▶ Exercise instructions
When you reach the line with "1. To begin" in the data below, begin printing lines exactly, and stop once the line with "function in C." has been printed.

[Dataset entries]

· · ·

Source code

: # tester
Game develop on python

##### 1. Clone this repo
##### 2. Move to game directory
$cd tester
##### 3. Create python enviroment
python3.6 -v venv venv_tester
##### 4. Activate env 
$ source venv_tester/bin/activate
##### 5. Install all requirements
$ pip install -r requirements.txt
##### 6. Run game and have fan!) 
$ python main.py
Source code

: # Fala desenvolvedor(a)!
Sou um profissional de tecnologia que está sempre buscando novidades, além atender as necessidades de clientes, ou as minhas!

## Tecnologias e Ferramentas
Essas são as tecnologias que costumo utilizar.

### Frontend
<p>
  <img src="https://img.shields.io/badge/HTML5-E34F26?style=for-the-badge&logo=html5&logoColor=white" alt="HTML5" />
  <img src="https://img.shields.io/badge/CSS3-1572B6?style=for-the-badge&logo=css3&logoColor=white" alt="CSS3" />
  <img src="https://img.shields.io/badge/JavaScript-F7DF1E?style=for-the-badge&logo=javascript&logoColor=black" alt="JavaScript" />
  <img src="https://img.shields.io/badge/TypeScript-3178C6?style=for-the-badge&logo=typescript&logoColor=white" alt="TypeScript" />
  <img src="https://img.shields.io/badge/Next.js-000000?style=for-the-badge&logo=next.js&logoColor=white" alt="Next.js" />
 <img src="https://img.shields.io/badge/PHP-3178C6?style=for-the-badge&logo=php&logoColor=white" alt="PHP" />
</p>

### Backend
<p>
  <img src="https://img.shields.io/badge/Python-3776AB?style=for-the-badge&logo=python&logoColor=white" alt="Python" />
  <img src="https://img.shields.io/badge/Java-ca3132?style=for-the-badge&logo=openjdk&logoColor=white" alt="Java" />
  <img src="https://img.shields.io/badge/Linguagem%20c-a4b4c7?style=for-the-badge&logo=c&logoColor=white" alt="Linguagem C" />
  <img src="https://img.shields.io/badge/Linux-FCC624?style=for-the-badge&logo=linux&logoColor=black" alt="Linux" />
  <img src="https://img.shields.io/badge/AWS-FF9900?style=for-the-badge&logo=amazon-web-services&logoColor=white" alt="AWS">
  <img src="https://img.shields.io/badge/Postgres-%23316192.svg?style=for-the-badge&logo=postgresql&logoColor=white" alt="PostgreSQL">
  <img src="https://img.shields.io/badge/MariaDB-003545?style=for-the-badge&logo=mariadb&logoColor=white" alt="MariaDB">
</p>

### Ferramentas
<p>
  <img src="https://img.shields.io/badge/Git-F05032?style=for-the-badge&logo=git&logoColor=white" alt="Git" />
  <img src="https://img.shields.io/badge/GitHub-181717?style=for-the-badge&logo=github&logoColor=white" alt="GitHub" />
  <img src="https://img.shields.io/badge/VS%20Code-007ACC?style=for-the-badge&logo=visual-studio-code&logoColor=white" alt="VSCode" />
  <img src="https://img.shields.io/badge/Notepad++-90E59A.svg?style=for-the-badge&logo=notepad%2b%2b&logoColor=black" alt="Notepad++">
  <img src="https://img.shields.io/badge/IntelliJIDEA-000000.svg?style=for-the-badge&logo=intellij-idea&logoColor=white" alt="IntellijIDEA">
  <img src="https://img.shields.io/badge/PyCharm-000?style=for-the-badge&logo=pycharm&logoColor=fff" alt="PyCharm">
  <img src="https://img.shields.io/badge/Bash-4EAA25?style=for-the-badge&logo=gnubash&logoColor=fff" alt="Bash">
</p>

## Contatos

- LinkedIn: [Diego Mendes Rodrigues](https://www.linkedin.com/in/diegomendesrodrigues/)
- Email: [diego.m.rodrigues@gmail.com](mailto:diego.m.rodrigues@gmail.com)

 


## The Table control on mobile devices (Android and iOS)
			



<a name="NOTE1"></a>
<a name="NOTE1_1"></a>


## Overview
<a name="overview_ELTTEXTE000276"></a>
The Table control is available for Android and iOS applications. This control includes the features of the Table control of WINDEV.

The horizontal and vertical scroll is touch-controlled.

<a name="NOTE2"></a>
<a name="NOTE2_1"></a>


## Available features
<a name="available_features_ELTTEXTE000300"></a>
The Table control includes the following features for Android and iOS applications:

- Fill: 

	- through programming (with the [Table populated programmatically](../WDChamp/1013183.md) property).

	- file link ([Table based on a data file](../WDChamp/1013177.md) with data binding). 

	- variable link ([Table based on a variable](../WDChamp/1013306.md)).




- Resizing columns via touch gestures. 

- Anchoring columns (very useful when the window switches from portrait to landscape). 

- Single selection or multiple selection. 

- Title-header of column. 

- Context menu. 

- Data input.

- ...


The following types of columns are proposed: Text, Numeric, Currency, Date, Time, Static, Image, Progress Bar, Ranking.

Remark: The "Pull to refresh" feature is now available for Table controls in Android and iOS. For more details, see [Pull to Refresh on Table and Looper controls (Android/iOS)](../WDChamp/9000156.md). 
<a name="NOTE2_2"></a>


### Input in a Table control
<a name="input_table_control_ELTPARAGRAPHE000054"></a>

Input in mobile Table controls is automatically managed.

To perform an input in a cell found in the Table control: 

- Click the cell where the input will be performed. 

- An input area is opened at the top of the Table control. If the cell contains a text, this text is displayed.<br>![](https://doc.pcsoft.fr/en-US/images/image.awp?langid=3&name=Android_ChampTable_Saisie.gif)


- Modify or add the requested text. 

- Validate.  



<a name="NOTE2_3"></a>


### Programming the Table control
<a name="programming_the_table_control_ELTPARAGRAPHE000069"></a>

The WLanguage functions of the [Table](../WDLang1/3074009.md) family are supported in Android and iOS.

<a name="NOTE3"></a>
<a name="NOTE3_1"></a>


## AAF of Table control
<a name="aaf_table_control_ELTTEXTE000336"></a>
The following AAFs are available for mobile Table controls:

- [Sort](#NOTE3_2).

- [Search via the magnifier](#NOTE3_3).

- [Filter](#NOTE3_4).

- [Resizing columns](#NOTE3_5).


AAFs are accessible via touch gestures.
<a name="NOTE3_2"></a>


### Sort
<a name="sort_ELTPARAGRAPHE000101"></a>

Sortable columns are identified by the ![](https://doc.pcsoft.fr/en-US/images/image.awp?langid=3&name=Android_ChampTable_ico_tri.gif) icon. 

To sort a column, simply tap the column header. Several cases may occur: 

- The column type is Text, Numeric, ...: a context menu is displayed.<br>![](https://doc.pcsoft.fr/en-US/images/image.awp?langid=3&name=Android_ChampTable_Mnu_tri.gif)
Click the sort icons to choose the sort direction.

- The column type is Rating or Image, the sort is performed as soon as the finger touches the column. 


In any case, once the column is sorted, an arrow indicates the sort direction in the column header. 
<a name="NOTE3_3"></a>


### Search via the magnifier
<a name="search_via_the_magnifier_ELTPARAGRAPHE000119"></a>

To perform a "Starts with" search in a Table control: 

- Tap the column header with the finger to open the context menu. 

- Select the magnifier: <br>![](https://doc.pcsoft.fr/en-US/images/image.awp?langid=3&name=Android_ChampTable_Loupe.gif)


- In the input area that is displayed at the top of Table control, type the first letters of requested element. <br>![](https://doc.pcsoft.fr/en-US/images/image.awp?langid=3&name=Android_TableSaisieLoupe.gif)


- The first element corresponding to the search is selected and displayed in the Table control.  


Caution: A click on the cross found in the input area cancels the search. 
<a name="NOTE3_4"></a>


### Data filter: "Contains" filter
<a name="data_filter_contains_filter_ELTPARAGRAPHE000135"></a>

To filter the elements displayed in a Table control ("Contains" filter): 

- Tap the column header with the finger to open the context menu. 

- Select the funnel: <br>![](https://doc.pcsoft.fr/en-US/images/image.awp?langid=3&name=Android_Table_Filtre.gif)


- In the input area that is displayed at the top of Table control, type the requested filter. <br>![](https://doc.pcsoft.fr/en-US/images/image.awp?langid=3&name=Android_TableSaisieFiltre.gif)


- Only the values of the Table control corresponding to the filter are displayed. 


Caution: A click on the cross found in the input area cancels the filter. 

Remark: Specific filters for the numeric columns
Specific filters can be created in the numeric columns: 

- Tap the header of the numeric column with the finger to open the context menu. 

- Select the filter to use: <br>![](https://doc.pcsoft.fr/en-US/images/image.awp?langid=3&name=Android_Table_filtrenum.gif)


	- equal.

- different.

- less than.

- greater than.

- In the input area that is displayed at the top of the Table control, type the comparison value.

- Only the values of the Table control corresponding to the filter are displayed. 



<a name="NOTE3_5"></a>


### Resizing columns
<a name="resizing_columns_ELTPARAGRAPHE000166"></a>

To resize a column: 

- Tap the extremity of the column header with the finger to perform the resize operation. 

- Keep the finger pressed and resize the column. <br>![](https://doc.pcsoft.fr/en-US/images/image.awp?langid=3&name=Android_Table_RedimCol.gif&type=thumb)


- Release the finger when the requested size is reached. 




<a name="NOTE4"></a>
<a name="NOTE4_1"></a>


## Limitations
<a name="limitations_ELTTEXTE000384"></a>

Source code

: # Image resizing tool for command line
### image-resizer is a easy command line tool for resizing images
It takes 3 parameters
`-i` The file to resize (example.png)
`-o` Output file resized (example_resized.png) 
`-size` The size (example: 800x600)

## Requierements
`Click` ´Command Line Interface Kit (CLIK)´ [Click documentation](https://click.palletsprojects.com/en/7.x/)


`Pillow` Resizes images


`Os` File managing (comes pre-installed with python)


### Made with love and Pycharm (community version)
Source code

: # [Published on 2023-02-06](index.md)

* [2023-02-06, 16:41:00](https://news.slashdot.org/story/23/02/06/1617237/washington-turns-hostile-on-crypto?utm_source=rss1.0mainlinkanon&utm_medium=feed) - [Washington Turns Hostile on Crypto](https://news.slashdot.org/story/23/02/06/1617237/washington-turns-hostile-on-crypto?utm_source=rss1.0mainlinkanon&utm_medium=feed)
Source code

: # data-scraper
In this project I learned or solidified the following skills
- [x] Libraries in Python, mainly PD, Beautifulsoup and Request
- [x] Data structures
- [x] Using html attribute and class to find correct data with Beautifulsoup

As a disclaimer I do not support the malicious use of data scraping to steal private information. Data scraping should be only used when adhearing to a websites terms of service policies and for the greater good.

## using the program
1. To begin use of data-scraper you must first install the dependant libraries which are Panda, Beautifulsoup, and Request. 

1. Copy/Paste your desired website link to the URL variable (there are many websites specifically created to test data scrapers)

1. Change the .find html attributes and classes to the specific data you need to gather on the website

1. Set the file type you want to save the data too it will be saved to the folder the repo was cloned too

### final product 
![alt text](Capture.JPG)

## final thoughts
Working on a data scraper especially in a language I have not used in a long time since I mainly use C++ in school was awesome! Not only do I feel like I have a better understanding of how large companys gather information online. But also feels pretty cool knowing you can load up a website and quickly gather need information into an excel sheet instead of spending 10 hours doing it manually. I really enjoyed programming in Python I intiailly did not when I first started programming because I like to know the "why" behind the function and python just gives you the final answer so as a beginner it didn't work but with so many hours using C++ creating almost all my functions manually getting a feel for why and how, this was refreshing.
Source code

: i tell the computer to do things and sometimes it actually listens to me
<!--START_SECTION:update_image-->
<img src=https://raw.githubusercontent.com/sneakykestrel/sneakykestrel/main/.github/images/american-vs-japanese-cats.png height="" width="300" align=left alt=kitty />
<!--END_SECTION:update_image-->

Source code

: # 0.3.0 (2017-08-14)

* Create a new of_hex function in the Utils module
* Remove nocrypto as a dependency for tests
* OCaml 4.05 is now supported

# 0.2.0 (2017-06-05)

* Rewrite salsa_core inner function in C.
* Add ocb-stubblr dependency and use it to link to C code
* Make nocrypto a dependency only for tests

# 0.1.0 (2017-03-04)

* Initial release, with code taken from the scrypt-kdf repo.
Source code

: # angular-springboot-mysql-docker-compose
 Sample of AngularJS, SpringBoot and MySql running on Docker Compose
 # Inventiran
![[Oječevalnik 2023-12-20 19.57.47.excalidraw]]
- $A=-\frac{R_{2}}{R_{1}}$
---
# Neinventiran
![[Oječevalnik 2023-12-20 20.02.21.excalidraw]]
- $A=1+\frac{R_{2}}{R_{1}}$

· · ·

▶ Response box
1. To begin use of data-scraper you must first install the dependant libraries which are Panda, Beautifulsoup, and Request. 

1. Copy/Paste your desired website link to the URL variable (there are many websites specifically created to test data scrapers)

1. Change the .find html attributes and classes to the specific data you need to gather on the website

1. Set the file type you want to save the data too it will be saved to the folder the repo was cloned too

### final product 
![alt text](Capture.JPG)

## final thoughts
Working on a data scraper especially in a language I have not used in a long time since I mainly use C++ in school was awesome! Not only do I feel like I have a better understanding of how large companys gather information online. But also feels pretty cool knowing you can load up a website and quickly gather need information into an excel sheet instead of spending 10 hours doing it manually. I really enjoyed programming in Python I intiailly did not when I first started programming because I like to know the "why" behind the function and python just gives you the final answer so as a beginner it didn't work but with so many hours using C++ creating almost all my functions manually getting a feel for why and how, this was refreshing.
Source code

: i tell the computer to do things and sometimes it actually listens to me
<!--START_SECTION:update_image-->
<img src=https://raw.githubusercontent.com/sneakykestrel/sneakykestrel/main/.github/images/american-vs-japanese-cats.png height="" width="300" align=left alt=kitty />
<!--END_SECTION:update_image-->

Source code

: # 0.3.0 (2017-08-14)

* Create a new of_hex function in the Utils module
* Remove nocrypto as a dependency for tests
* OCaml 4.05 is now supported

# 0.2.0 (2017-06-05)

* Rewrite salsa_core inner function in C.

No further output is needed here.